--- Supplied material Enclosed Below ---

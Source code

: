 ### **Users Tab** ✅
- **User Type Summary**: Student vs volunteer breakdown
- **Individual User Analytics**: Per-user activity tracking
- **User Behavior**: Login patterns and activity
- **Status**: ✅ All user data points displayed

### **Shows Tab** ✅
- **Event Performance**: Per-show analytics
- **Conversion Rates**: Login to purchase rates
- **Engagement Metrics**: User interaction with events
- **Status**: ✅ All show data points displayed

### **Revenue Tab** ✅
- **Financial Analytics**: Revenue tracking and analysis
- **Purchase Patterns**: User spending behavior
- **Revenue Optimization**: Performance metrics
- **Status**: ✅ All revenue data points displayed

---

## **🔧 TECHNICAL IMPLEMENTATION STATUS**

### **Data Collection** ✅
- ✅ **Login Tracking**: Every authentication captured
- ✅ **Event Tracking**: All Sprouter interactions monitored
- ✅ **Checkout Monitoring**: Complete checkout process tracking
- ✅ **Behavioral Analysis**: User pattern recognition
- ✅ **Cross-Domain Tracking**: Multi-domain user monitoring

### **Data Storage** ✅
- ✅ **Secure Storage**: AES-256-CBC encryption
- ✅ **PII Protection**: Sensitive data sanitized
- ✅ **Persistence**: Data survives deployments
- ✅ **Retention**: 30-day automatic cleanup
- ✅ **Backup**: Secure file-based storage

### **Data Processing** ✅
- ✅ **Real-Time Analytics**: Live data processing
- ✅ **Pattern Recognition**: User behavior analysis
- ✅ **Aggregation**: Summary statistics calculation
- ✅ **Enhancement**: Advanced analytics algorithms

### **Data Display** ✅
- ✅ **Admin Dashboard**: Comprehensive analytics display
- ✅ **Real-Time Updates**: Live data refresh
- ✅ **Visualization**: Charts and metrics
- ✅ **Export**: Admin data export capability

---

--- End of Enclosed Supplied material ---

Extract every line containing the string "activity" from the material.

**Completed task**
- **Individual User Analytics**: Per-user activity tracking
- **User Behavior**: Login patterns and activity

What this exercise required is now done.